● **Work to be completed**
Reproduce the line that contains "1010 | TRUE" and every line after it through the end of the records, exactly, with nothing added.

● **Available data**
··········
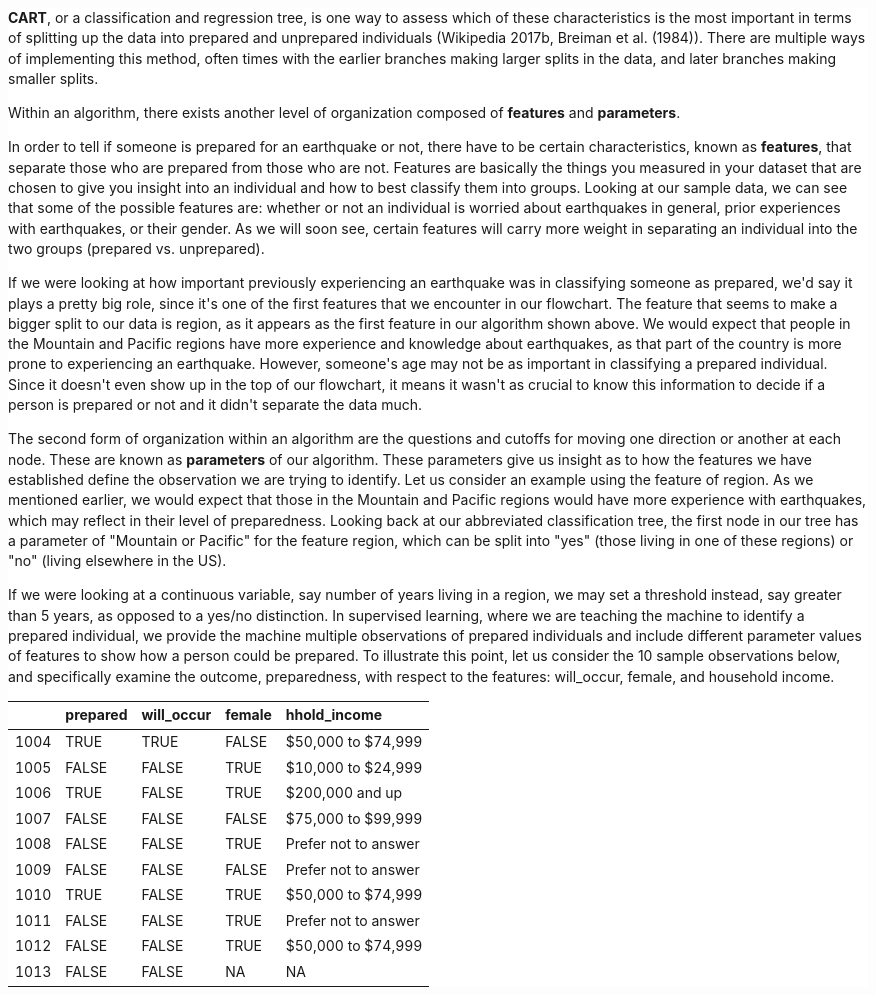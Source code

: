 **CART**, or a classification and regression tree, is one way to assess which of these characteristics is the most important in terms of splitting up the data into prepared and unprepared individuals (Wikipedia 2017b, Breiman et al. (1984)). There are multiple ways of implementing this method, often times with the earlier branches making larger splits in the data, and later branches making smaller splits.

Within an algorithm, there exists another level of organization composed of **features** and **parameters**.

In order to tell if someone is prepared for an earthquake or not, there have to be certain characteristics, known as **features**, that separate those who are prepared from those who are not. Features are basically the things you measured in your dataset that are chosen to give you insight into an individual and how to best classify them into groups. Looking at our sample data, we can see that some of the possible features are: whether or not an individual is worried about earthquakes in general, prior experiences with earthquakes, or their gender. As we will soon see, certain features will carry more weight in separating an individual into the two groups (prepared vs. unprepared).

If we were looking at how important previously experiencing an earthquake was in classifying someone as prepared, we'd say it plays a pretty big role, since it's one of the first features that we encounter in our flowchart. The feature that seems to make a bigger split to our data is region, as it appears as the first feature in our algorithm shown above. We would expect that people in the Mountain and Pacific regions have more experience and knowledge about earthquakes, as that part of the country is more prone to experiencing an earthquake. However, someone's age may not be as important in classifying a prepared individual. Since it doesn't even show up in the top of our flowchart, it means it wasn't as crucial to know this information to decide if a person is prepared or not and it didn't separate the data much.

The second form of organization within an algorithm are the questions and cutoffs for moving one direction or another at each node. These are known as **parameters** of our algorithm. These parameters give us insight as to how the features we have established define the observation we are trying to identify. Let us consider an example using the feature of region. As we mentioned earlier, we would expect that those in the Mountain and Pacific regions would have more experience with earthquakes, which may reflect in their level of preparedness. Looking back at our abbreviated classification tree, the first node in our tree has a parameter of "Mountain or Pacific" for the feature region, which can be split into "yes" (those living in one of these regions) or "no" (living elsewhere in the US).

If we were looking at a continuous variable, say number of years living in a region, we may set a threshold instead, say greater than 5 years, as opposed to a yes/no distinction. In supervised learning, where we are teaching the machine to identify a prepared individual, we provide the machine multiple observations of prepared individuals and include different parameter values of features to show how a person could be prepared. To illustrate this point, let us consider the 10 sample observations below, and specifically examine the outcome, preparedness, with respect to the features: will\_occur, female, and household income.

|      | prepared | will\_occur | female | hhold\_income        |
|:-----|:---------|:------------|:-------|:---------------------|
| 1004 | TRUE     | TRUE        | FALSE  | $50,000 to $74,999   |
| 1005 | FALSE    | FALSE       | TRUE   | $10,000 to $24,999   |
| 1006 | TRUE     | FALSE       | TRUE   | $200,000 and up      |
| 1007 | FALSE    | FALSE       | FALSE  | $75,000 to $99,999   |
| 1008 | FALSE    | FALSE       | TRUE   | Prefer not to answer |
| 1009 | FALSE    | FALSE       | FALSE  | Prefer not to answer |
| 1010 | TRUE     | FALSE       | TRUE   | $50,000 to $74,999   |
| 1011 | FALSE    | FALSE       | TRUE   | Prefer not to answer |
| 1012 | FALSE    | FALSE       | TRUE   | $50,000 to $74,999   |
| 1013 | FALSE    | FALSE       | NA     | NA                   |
··········
● **Task output**
| 1010 | TRUE     | FALSE       | TRUE   | $50,000 to $74,999   |
| 1011 | FALSE    | FALSE       | TRUE   | Prefer not to answer |
| 1012 | FALSE    | FALSE       | TRUE   | $50,000 to $74,999   |
| 1013 | FALSE    | FALSE       | NA     | NA                   |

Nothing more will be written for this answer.